Directions for this task
Wherever the word "NOTE" appears in a line below, that line counts; report the total number of such lines only.

BEGIN Supplied material

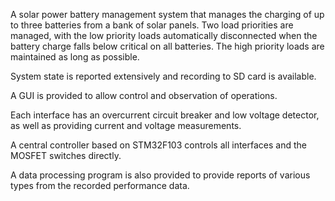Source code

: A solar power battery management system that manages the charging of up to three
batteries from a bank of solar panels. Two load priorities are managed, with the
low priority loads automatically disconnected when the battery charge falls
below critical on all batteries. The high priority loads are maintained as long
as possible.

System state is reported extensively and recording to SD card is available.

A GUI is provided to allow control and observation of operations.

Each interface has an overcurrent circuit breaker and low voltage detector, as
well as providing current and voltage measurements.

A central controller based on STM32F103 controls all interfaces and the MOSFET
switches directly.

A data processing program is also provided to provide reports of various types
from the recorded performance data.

END Supplied material
BEGIN Supplied material

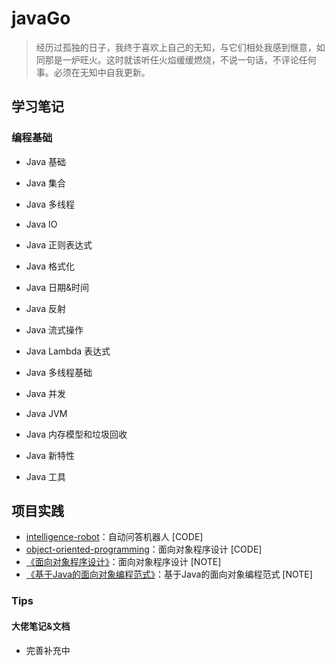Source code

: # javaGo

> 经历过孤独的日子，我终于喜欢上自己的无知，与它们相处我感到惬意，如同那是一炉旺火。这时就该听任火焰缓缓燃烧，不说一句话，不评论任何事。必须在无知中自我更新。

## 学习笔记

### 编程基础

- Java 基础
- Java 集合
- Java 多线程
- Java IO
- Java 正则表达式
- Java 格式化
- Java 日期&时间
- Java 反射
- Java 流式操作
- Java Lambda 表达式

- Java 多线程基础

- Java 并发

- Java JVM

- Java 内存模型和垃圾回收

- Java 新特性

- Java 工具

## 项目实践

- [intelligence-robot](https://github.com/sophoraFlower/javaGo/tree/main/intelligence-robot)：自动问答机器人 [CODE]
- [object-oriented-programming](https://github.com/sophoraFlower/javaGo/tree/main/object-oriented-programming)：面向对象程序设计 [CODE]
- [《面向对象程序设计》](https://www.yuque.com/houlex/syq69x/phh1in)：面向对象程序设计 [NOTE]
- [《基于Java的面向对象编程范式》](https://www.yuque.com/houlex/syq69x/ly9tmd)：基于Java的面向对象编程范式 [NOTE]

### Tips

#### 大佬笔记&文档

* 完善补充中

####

END Supplied material

Exercise solution
2